Child obesity ‘underestimated’
The National Child Obesity Database “significantly underestimates” the scale of the problem, a report has found.
The database, which aimed to weigh all five and 11-year olds, has been criticised by opposition politicians and health campaigners.
The information would be collated into a national database which would be the biggest of its kind in the world. The aim was to use the database to track obesity trends.
However, only 48 per cent of children participated in the survey after parents were allowed to withdraw their children, with overweight children the most likely to be withdrawn.
Liberal Democrat health spokesman Norman Lamb said: “It is unsurprising that this ill-thought-out idea hasn’t worked. National monitoring where schools single out the very overweight alienates the very children it is meant to help.”
David Haslam, Clinical director of the National Obesity Forum, told politics.co.uk: “The idea is brilliant, to get a database as huge as that, but it is totally flawed by the fact you can opt out of it.”
But Dr Haslam said the result was “a totally useless and extremely expensive set of data with absolutely no function or meaning whatsoever”.
The report on the database admits low participation has a “significant impact on data quality and seriously limit the reliability of the results for this year, as a result of which many of the figures in this report need to be treated with considerable caution”.

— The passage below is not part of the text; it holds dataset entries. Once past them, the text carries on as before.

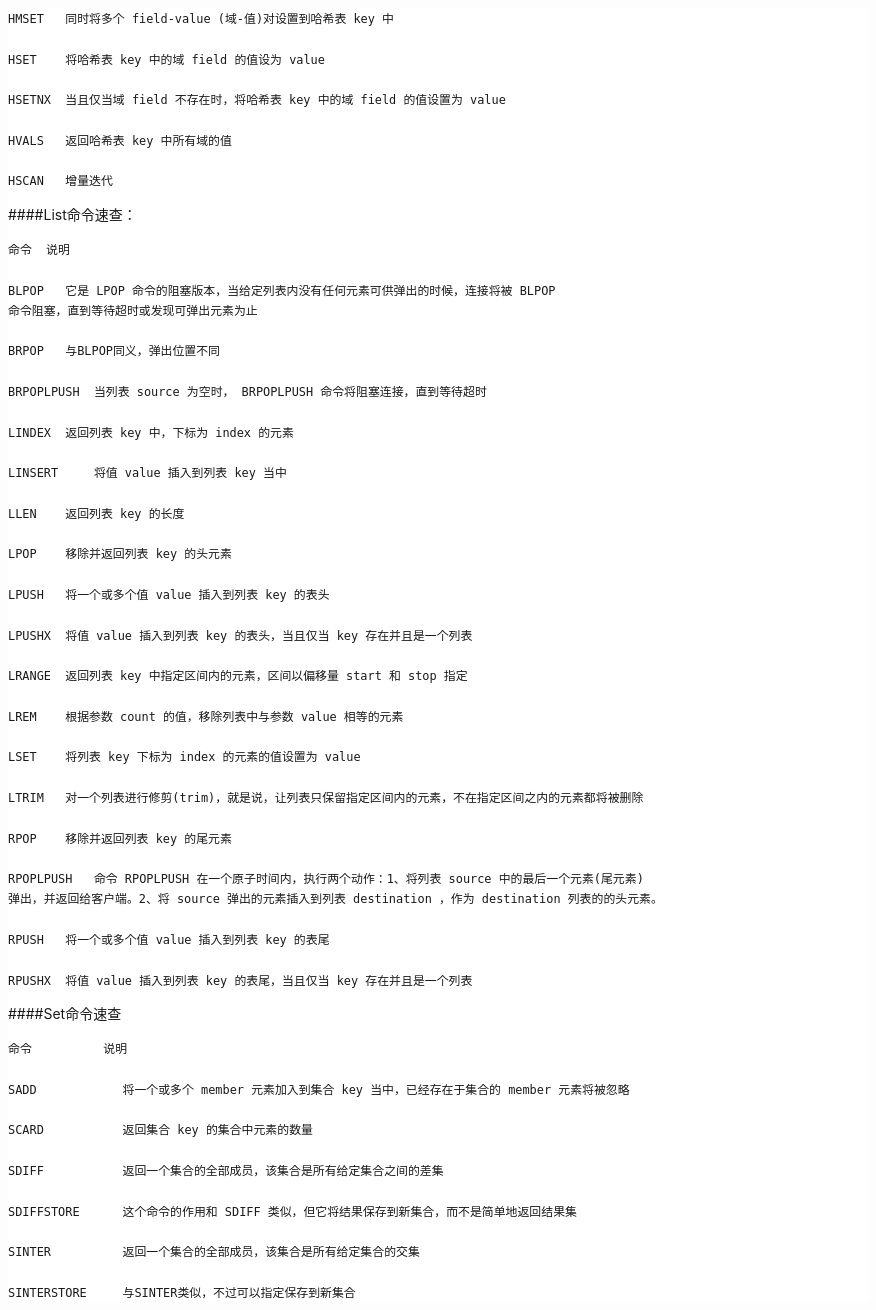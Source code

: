 	HMSET 	同时将多个 field-value (域-值)对设置到哈希表 key 中

	HSET 	将哈希表 key 中的域 field 的值设为 value

	HSETNX 	当且仅当域 field 不存在时，将哈希表 key 中的域 field 的值设置为 value

	HVALS 	返回哈希表 key 中所有域的值

	HSCAN 	增量迭代	

####List命令速查：

	命令 	说明

	BLPOP 	它是 LPOP 命令的阻塞版本，当给定列表内没有任何元素可供弹出的时候，连接将被 BLPOP 
	命令阻塞，直到等待超时或发现可弹出元素为止

	BRPOP 	与BLPOP同义，弹出位置不同

	BRPOPLPUSH 	当列表 source 为空时， BRPOPLPUSH 命令将阻塞连接，直到等待超时

	LINDEX 	返回列表 key 中，下标为 index 的元素

	LINSERT 	将值 value 插入到列表 key 当中

	LLEN 	返回列表 key 的长度

	LPOP 	移除并返回列表 key 的头元素

	LPUSH 	将一个或多个值 value 插入到列表 key 的表头

	LPUSHX 	将值 value 插入到列表 key 的表头，当且仅当 key 存在并且是一个列表

	LRANGE 	返回列表 key 中指定区间内的元素，区间以偏移量 start 和 stop 指定

	LREM 	根据参数 count 的值，移除列表中与参数 value 相等的元素

	LSET 	将列表 key 下标为 index 的元素的值设置为 value

	LTRIM 	对一个列表进行修剪(trim)，就是说，让列表只保留指定区间内的元素，不在指定区间之内的元素都将被删除

	RPOP 	移除并返回列表 key 的尾元素

	RPOPLPUSH 	命令 RPOPLPUSH 在一个原子时间内，执行两个动作：1、将列表 source 中的最后一个元素(尾元素)
	弹出，并返回给客户端。2、将 source 弹出的元素插入到列表 destination ，作为 destination 列表的的头元素。

	RPUSH 	将一个或多个值 value 插入到列表 key 的表尾

	RPUSHX 	将值 value 插入到列表 key 的表尾，当且仅当 key 存在并且是一个列表	

####Set命令速查

	命令 	        说明

	SADD 	        将一个或多个 member 元素加入到集合 key 当中，已经存在于集合的 member 元素将被忽略

	SCARD 	        返回集合 key 的集合中元素的数量

	SDIFF 	        返回一个集合的全部成员，该集合是所有给定集合之间的差集

	SDIFFSTORE 	    这个命令的作用和 SDIFF 类似，但它将结果保存到新集合，而不是简单地返回结果集

	SINTER 	        返回一个集合的全部成员，该集合是所有给定集合的交集

	SINTERSTORE 	与SINTER类似，不过可以指定保存到新集合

Some 538,400 children were surveyed and 80 per cent of primary care trusts submitted the figures to the database.
However, participation varied widely and in areas with high participation, obesity rates were higher indicating low participation would lead to an under-reporting of the problem.
Conservative shadow health minister Andrew Lansley said: “Acquiring good quality data is necessary but not sufficient. It is vital to have for measuring children and young people to translate into effective programmes for increasing physical activity and improving diet.”
Among the participating children, 9.2 per cent of five-year old boys and 10.7 per cent of girls were obese. The figures for the 11 year olds were higher with 18.9 per cent of boys and 15.4 per cent of girls obese.